The roles of a data archive include the acquisition, preservation, documentation, cataloguing, anonymization, and dissemination of microdata.

Microdata are generated from various data collection activities: surveys, censuses, and administrative recording systems. The broader the scope, the greater the usefulness of the collection will be. Nevertheless, data archives can be overwhelmed by vast amounts of data if they do not define a clear acquisition policy describing their scope, resources and mandate. A set of criteria in the data acquisition plan must be defined to characterize the value of the data (e.g. geographic breadth, sample size, uniqueness of research question) as well as the cost of archiving it (e.g. amount and quality of documentation, type of media). When established by a national statistical agency, the priority will be to archive the data collected by the agency itself. However, National statistical agencies can play an important role by expanding the scope of their data archive to official sources such as line ministries, and even include non-official sources such as data collected by academic centers, international or non-governmental agencies, or even the private sector. To acquire datasets from other data producers, data archives use deposit forms and procedures.

Some examples of deposit forms and procedures:

Documentation of micro-datasets is often the last step in data collection activities. As a result, documentation is often of uneven or poor quality. As part of the data management plan, national data archives should present comprehensive information on the processes and methods used to produce microdata. This in turn, will foster greater awareness, improve usability and understanding of the data, and enhance its functionality. Among other things, the documentation should comprise a description of the data collection arrangements and should include items such as sample design, questionnaires, coding instructions and classifications, editing, validation, methodologies, reason for and method of data collection, data quality, confidentiality, as well as anonymisation procedures and any other relevant materials. Statistical resources should be documented according to international standards and best practices such as the Data Documentation Initiative (DDI) and the Dublin Core metadata specifications.

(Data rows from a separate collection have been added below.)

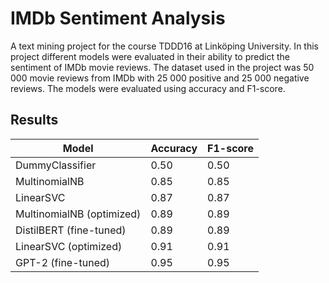 # IMDb Sentiment Analysis

A text mining project for the course TDDD16 at Linköping University. In this project different models were evaluated in their ability to predict the sentiment of IMDb movie reviews. The dataset used in the project was 50 000 movie reviews from IMDb with 25 000 positive and 25 000 negative reviews.
The models were evaluated using accuracy and F1-score. 

## Results

| Model                     | Accuracy | F1-score |
| ------------------------- | -------- | -------- |
| DummyClassifier           | 0.50     | 0.50     |
| MultinomialNB             | 0.85     | 0.85     |
| LinearSVC                 | 0.87     | 0.87     |
| MultinomialNB (optimized) | 0.89     | 0.89     |
| DistilBERT (fine-tuned)   | 0.89     | 0.89     |
| LinearSVC (optimized)     | 0.91     | 0.91     |
| GPT-2 (fine-tuned)        | 0.95     | 0.95     |
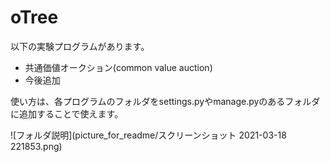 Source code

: # oTree
以下の実験プログラムがあります。
- 共通価値オークション(common value auction)
- 今後追加

使い方は、各プログラムのフォルダをsettings.pyやmanage.pyのあるフォルダに追加することで使えます。

![フォルダ説明](picture_for_readme/スクリーンショット 2021-03-18 221853.png)
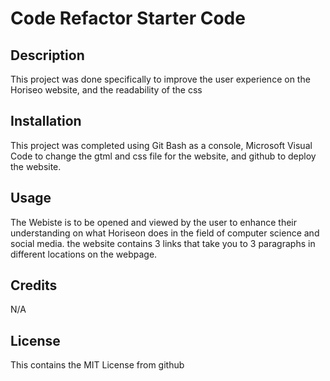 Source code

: # Code Refactor Starter Code

## Description

This project was done specifically to improve the user experience on the Horiseo website, and the readability of the css 

## Installation

This project was completed using Git Bash as a console, Microsoft Visual Code to change the gtml and css file for the website, and github to deploy the website.

## Usage

The Webiste is to be opened and viewed by the user to enhance their understanding on what Horiseon does in the field of computer science and social media. the website contains 3 links that take you to 3 paragraphs in different locations on the webpage.

## Credits

N/A

## License

This contains the MIT License from github

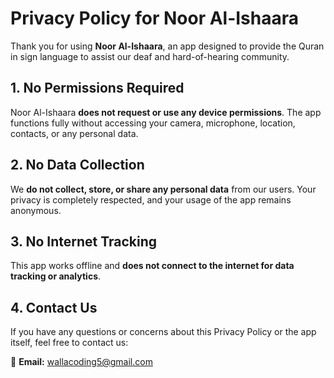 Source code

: # Privacy Policy for Noor Al-Ishaara


Thank you for using **Noor Al-Ishaara**, an app designed to provide the Quran in sign language to assist our deaf and hard-of-hearing community.

## 1. No Permissions Required

Noor Al-Ishaara **does not request or use any device permissions**. The app functions fully without accessing your camera, microphone, location, contacts, or any personal data.

## 2. No Data Collection

We **do not collect, store, or share any personal data** from our users. Your privacy is completely respected, and your usage of the app remains anonymous.

## 3. No Internet Tracking

This app works offline and **does not connect to the internet for data tracking or analytics**.

## 4. Contact Us

If you have any questions or concerns about this Privacy Policy or the app itself, feel free to contact us:

📧 **Email:** [wallacoding5@gmail.com](mailto:wallacodin5@gmail.com)

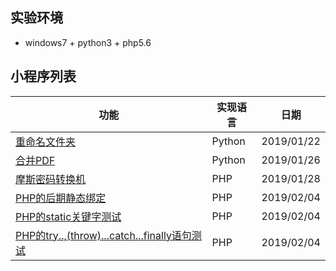 ## 实验环境
* windows7 + python3 + php5.6

## 小程序列表

|功能|实现语言|日期|
|---|---|---|
|<a href="https://github.com/hhe0/tools-daily/blob/master/20190122/rename-directory.py">重命名文件夹</a>|Python|2019/01/22|
|<a href="https://github.com/hhe0/tools-daily/blob/master/20190126/pdf-count.py">合并PDF</a>|Python|2019/01/26|
|<a href="https://github.com/hhe0/tools-daily/blob/master/20190128/MorseCode.php">摩斯密码转换机</a>|PHP|2019/01/28|
|<a href="https://github.com/hhe0/tools-daily/blob/master/20190204/foraward-static-call.php">PHP的后期静态绑定</a>|PHP|2019/02/04|
|<a href="https://github.com/hhe0/tools-daily/blob/master/20190204/static.php">PHP的static关键字测试</a>|PHP|2019/02/04|
|<a href="https://github.com/hhe0/tools-daily/blob/master/20190204/try.php">PHP的try..,(throw)...catch...finally语句测试</a>|PHP|2019/02/04|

The IHSN has developed tools and guidelines on microdata documentation. See the Documentation section of our website.

Cataloguing procedures must be put in place to enable users to identify and access information relevant to their needs for every resource. The information should be made available in a comprehensive catalogue and should be kept up to date. It should be easily accessible and should contain information about the title, content, geographic context, timeliness, availability and accessibility of each resource. Access should be enhanced through the provision of comprehensive indexes, and availability should be increased via web-based search engines. Documenting data using international XML metadata standards such as the DDI and Dublin Core will make cataloguing considerably easier and more powerful.

The IHSN has developed tools and guidelines on survey gataloguing. See the Cataloguing section of our website.

There is a fundamental tension at the core of every statistical agency's mission. Staistical agencies are charged with collecting and disseminating high quality data to inform national policy and enable statistical research. They are also charged with protecting the confidentiality of survey respondents - not only because of legal and ethical mandates, but also because of the overall public perception that trust is an important contributor to data quality and response rates. Protecting confidentiality necessitates some sort of data anonymization so that individual respondents can not be identified. In sum, while statistical agencies go to great lengths to collect high quality data, the necessity of protecting the very same data cannot be met without compromising its quality. Greater confidentiality protection very often means less valuable data. National data archive must develop and implement a set of anonymization procedures as part of their data dissemination plan, and these procedures must be publicly available.

The IHSN is developing tools and guidelines on microdata anonymization, and maintains a list of key references and links. See the Data Anonymization section of our website.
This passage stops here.